[What you need to do] Work out how many lines of the data hold the string "tabular", and reply with that number alone.

[Records for processing]
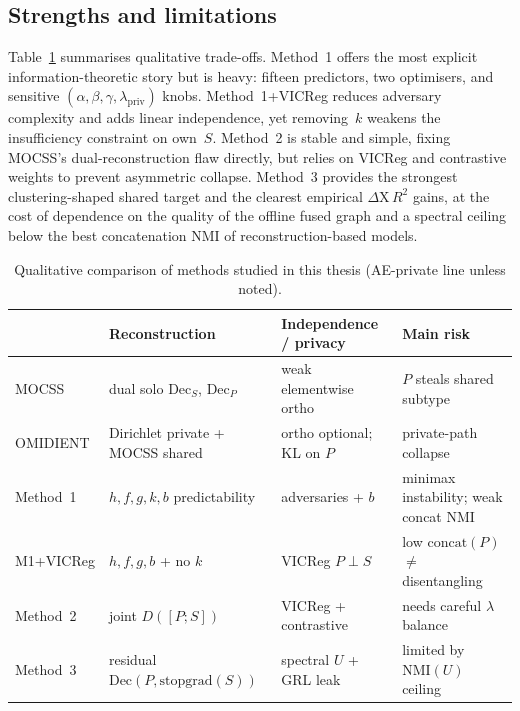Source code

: \subsection{Strengths and limitations}

Table~\ref{tab:method-summary} summarises qualitative trade-offs. Method~1 offers the most explicit information-theoretic story but is heavy: fifteen predictors, two optimisers, and sensitive $(\alpha,\beta,\gamma,\lambda_{\mathrm{priv}})$ knobs. Method~1+VICReg reduces adversary complexity and adds linear independence, yet removing~$k$ weakens the insufficiency constraint on own~$S$. Method~2 is stable and simple, fixing MOCSS's dual-reconstruction flaw directly, but relies on VICReg and contrastive weights to prevent asymmetric collapse. Method~3 provides the strongest clustering-shaped shared target and the clearest empirical $\Delta\mathrm{X}\,R^{2}$ gains, at the cost of dependence on the quality of the offline fused graph and a spectral ceiling below the best concatenation NMI of reconstruction-based models.

\begin{table}[htbp]
\centering
\caption{Qualitative comparison of methods studied in this thesis (AE-private line unless noted).}
\label{tab:method-summary}
\begin{tabular}{p{2.4cm}p{3.2cm}p{3.2cm}p{3.6cm}}
\hline
 & Reconstruction & Independence / privacy & Main risk \\
\hline
MOCSS & dual solo $\mathrm{Dec}_S$, $\mathrm{Dec}_P$ & weak elementwise ortho & $P$ steals shared subtype \\
OMIDIENT & Dirichlet private + MOCSS shared & ortho optional; KL on $P$ & private-path collapse \\
Method~1 & $h,f,g,k,b$ predictability & adversaries + $b$ & minimax instability; weak concat NMI \\
M1+VICReg & $h,f,g,b$ + no $k$ & VICReg $P\perp S$ & low $\mathrm{concat}(P)$ $\neq$ disentangling \\
Method~2 & joint $D([P;S])$ & VICReg + contrastive & needs careful $\lambda$ balance \\
Method~3 & residual $\mathrm{Dec}(P,\mathrm{stopgrad}(S))$ & spectral $U$ + GRL leak & limited by $\mathrm{NMI}(U)$ ceiling \\
\hline
\end{tabular}
\end{table}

[Solution for this task] 2